# PROBLEM REQUIREMENTS:
If a record holds a picture, drop the picture and repeat everything else word for word.

# RECORDS PROVIDED:
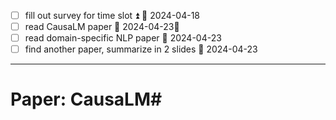 - [ ] fill out survey for time slot ⏫ 📅 2024-04-18
- [ ] read CausaLM paper 📅 2024-04-23🔼 
- [ ] read domain-specific NLP paper 📅 2024-04-23
- [ ] find another paper, summarize in 2 slides 📅 2024-04-23

----

# Paper: CausaLM#

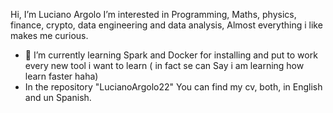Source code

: Hi, I’m Luciano Argolo
I’m interested in Programming, Maths, physics, finance, crypto, data engineering and data analysis,
Almost everything i like makes me curious.
- 🌱 I’m currently learning Spark and Docker for installing and put to work every new tool i want to learn ( in fact se can Say i am learning how learn faster haha)
- In the repository "LucianoArgolo22" You can find my cv, both, in English and un Spanish.


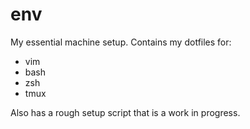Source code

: # env
My essential machine setup. Contains my dotfiles for:

- vim
- bash
- zsh
- tmux

Also has a rough setup script that is a work in progress.
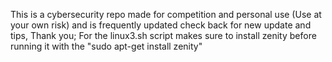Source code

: This is a cybersecurity repo made for competition and personal use (Use at your own risk) and is frequently updated check back for new update and tips, Thank you;
 For the linux3.sh script makes sure to install zenity before running it with the "sudo apt-get install zenity"
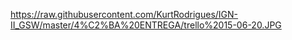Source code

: https://raw.githubusercontent.com/KurtRodrigues/IGN-II_GSW/master/4%C2%BA%20ENTREGA/trello%2015-06-20.JPG
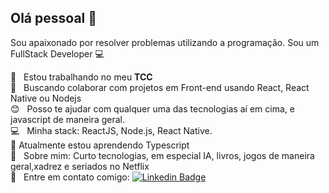 

<!--
### Hi there 👋
**stelianok/stelianok** is a ✨ _special_ ✨ repository because its `README.md` (this file) appears on your GitHub profile.

Here are some ideas to get you started:

- 🔭 I’m currently working on my undergraduate thesis a mobile app created with react native and with a nodejs backend and a postgresql database.
- 🌱 I’m currently learning ...
- 👯 I’m looking to collaborate on ...
- 🤔 I’m looking for help with ...
- 💬 Ask me about ...
- 📫 How to reach me: ...
- 😄 Pronouns: ...
- ⚡ Fun fact: ...
-->
## Olá pessoal 👋
Sou apaixonado por resolver problemas utilizando a programação.
Sou um FullStack Developer :computer:

 :rocket:  &nbsp; Estou trabalhando no meu **TCC**
 <br/> :purple_heart: &nbsp; Buscando colaborar com projetos em Front-end usando React, React Native ou Nodejs
 <br/> :blush: &nbsp; Posso te ajudar com qualquer uma das tecnologias aí em cima, e javascript de maneira geral. 
 <br/> :computer: &nbsp; Minha stack: ReactJS, Node.js, React Native.
 <br/> 🌱 Atualmente estou aprendendo Typescript
 <br/> 💬  &nbsp; Sobre mim: Curto tecnologias, em especial IA, livros, jogos de maneira geral,xadrez e seriados no Netflix
 <br/> :email: &nbsp; Entre em contato comigo: [![Linkedin Badge](https://img.shields.io/badge/-Kauã_Steliano-blue?style=flat-square&logo=Linkedin&logoColor=white&link=https://www.linkedin.com/in/kauã-steliano-107620181/)](https://www.linkedin.com/in/kauã-steliano-107620181/)
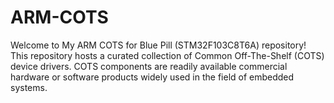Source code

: # ARM-COTS

Welcome to My ARM COTS for Blue Pill (STM32F103C8T6A) repository! This repository hosts a curated collection of Common Off-The-Shelf (COTS) device drivers. COTS components are readily available commercial hardware or software products widely used in the field of embedded systems.
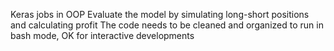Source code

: Keras jobs in OOP
Evaluate the model by simulating long-short positions and calculating profit
The code needs to be cleaned and organized to run in bash mode, OK for interactive developments
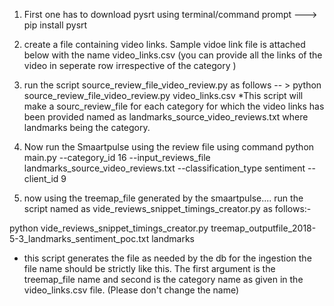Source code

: 1. First one has to download pysrt using terminal/command prompt ---> pip install pysrt   
2. create a file containing video links. Sample vidoe link file is attached below with the name video_links.csv (you can provide all the links of the video in seperate row irrespective of the category )
2.  run the script source_review_file_video_review.py as follows -- >
         python source_review_file_video_review.py video_links.csv
*This script will make a sourc_review_file for each category for which the video links has been provided named as landmarks_source_video_reviews.txt where landmarks being the category.
3. Now run the Smaartpulse using the review file using command 
python main.py --category_id 16 --input_reviews_file landmarks_source_video_reviews.txt --classification_type sentiment --client_id 9

4. now using the treemap_file generated by the smaartpulse.... run the script named as vide_reviews_snippet_timings_creator.py as follows:-
 
python vide_reviews_snippet_timings_creator.py treemap_outputfile_2018-5-3_landmarks_sentiment_poc.txt  landmarks
* this script generates the file as needed by the db for the ingestion the file name should be strictly like this.
 The first argument is the treemap_file name and second is the category name as given in the video_links.csv file. (Please don't change the name)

# TASK ANSWER:
 - [ ] fill out survey for time slot ⏫ 📅 2024-04-18
- [ ] read CausaLM paper 📅 2024-04-23🔼 
- [ ] read domain-specific NLP paper 📅 2024-04-23
- [ ] find another paper, summarize in 2 slides 📅 2024-04-23

----

# Paper: CausaLM#

Source code

: Hi, I’m Luciano Argolo
I’m interested in Programming, Maths, physics, finance, crypto, data engineering and data analysis,
Almost everything i like makes me curious.
- 🌱 I’m currently learning Spark and Docker for installing and put to work every new tool i want to learn ( in fact se can Say i am learning how learn faster haha)
- In the repository "LucianoArgolo22" You can find my cv, both, in English and un Spanish.


Source code

: # env
My essential machine setup. Contains my dotfiles for:

- vim
- bash
- zsh
- tmux

Also has a rough setup script that is a work in progress.
Source code

: This is a cybersecurity repo made for competition and personal use (Use at your own risk) and is frequently updated check back for new update and tips, Thank you;
 For the linux3.sh script makes sure to install zenity before running it with the "sudo apt-get install zenity"
Source code

: https://raw.githubusercontent.com/KurtRodrigues/IGN-II_GSW/master/4%C2%BA%20ENTREGA/trello%2015-06-20.JPG

<!--
### Hi there 👋
**stelianok/stelianok** is a ✨ _special_ ✨ repository because its `README.md` (this file) appears on your GitHub profile.

Here are some ideas to get you started:

- 🔭 I’m currently working on my undergraduate thesis a mobile app created with react native and with a nodejs backend and a postgresql database.
- 🌱 I’m currently learning ...
- 👯 I’m looking to collaborate on ...
- 🤔 I’m looking for help with ...
- 💬 Ask me about ...
- 📫 How to reach me: ...
- 😄 Pronouns: ...
- ⚡ Fun fact: ...
-->
## Olá pessoal 👋
Sou apaixonado por resolver problemas utilizando a programação.
Sou um FullStack Developer :computer:

 :rocket:  &nbsp; Estou trabalhando no meu **TCC**
 <br/> :purple_heart: &nbsp; Buscando colaborar com projetos em Front-end usando React, React Native ou Nodejs
 <br/> :blush: &nbsp; Posso te ajudar com qualquer uma das tecnologias aí em cima, e javascript de maneira geral. 
 <br/> :computer: &nbsp; Minha stack: ReactJS, Node.js, React Native.
 <br/> 🌱 Atualmente estou aprendendo Typescript
 <br/> 💬  &nbsp; Sobre mim: Curto tecnologias, em especial IA, livros, jogos de maneira geral,xadrez e seriados no Netflix
 <br/> :email: &nbsp; Entre em contato comigo: [![Linkedin Badge](https://img.shields.io/badge/-Kauã_Steliano-blue?style=flat-square&logo=Linkedin&logoColor=white&link=https://www.linkedin.com/in/kauã-steliano-107620181/)](https://www.linkedin.com/in/kauã-steliano-107620181/)
Source code

: # ARM-COTS

Welcome to My ARM COTS for Blue Pill (STM32F103C8T6A) repository! This repository hosts a curated collection of Common Off-The-Shelf (COTS) device drivers. COTS components are readily available commercial hardware or software products widely used in the field of embedded systems.
Source code

: Keras jobs in OOP
Evaluate the model by simulating long-short positions and calculating profit
The code needs to be cleaned and organized to run in bash mode, OK for interactive developments
Source code

: 1. First one has to download pysrt using terminal/command prompt ---> pip install pysrt   
2. create a file containing video links. Sample vidoe link file is attached below with the name video_links.csv (you can provide all the links of the video in seperate row irrespective of the category )
2.  run the script source_review_file_video_review.py as follows -- >
         python source_review_file_video_review.py video_links.csv
*This script will make a sourc_review_file for each category for which the video links has been provided named as landmarks_source_video_reviews.txt where landmarks being the category.
3. Now run the Smaartpulse using the review file using command 
python main.py --category_id 16 --input_reviews_file landmarks_source_video_reviews.txt --classification_type sentiment --client_id 9

4. now using the treemap_file generated by the smaartpulse.... run the script named as vide_reviews_snippet_timings_creator.py as follows:-
 
python vide_reviews_snippet_timings_creator.py treemap_outputfile_2018-5-3_landmarks_sentiment_poc.txt  landmarks
* this script generates the file as needed by the db for the ingestion the file name should be strictly like this.
 The first argument is the treemap_file name and second is the category name as given in the video_links.csv file. (Please don't change the name)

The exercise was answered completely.